# [EXERCISE INSTRUCTIONS]
Tally every line in the data that has the word "infinite" and report only the total.

Data records

+ + +

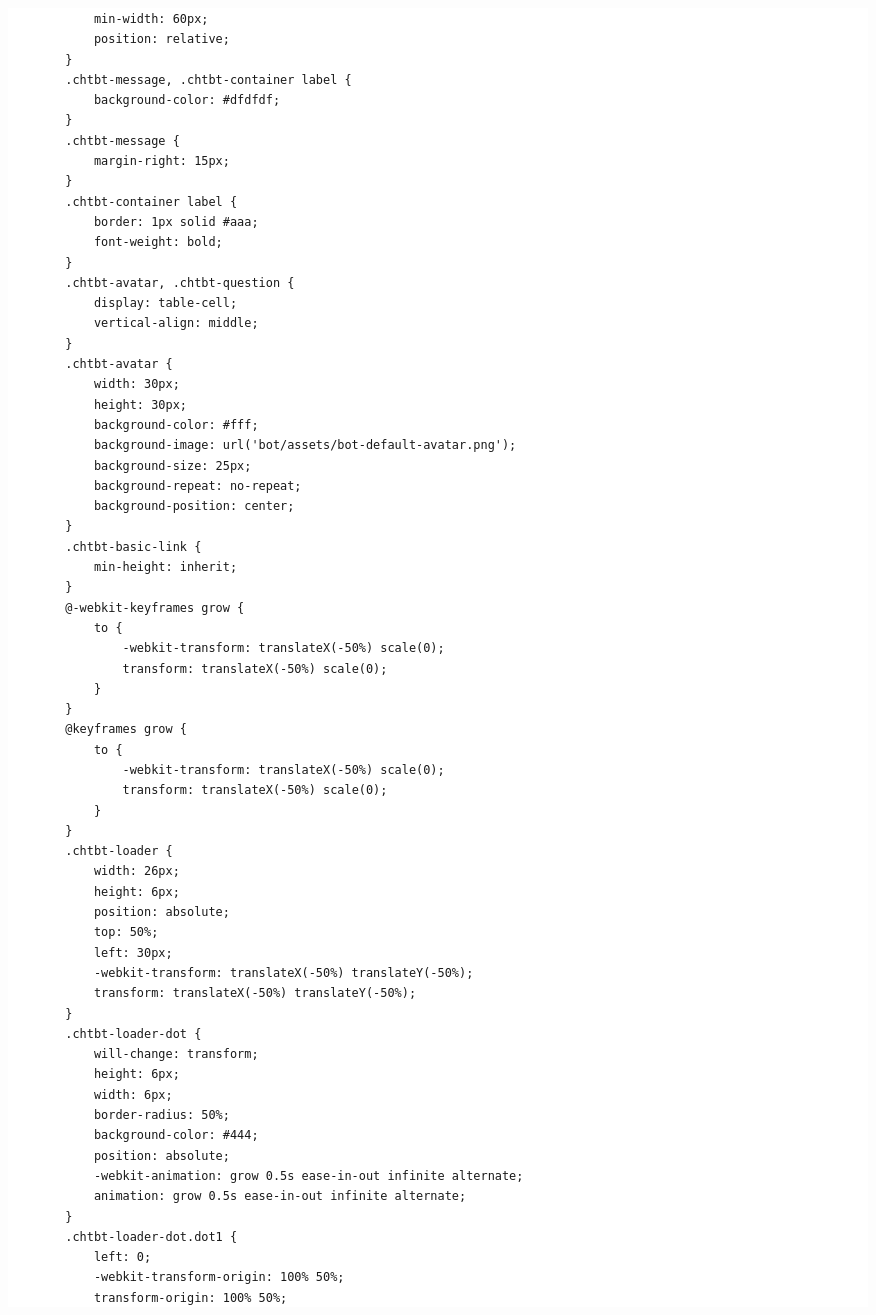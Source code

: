 				min-width: 60px;
				position: relative;
			}
			.chtbt-message, .chtbt-container label {
				background-color: #dfdfdf;
			}
			.chtbt-message {
				margin-right: 15px;
			}
			.chtbt-container label {
				border: 1px solid #aaa;
				font-weight: bold;
			}
			.chtbt-avatar, .chtbt-question {
				display: table-cell;
				vertical-align: middle;
			}
			.chtbt-avatar {
				width: 30px;
				height: 30px;
				background-color: #fff;
				background-image: url('bot/assets/bot-default-avatar.png');
				background-size: 25px;
				background-repeat: no-repeat;
				background-position: center;
			}
			.chtbt-basic-link {
				min-height: inherit;
			}
			@-webkit-keyframes grow {
				to {
					-webkit-transform: translateX(-50%) scale(0);
					transform: translateX(-50%) scale(0);
				}
			}
			@keyframes grow {
				to {
					-webkit-transform: translateX(-50%) scale(0);
					transform: translateX(-50%) scale(0);
				}
			}
			.chtbt-loader {
				width: 26px;
				height: 6px;
				position: absolute;
				top: 50%;
				left: 30px;
				-webkit-transform: translateX(-50%) translateY(-50%);
				transform: translateX(-50%) translateY(-50%);
			}
			.chtbt-loader-dot {
				will-change: transform;
				height: 6px;
				width: 6px;
				border-radius: 50%;
				background-color: #444;
				position: absolute;
				-webkit-animation: grow 0.5s ease-in-out infinite alternate;
				animation: grow 0.5s ease-in-out infinite alternate;
			}
			.chtbt-loader-dot.dot1 {
				left: 0;
				-webkit-transform-origin: 100% 50%;
				transform-origin: 100% 50%;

+ + +

# [ANSWER TO THIS EXERCISE]
2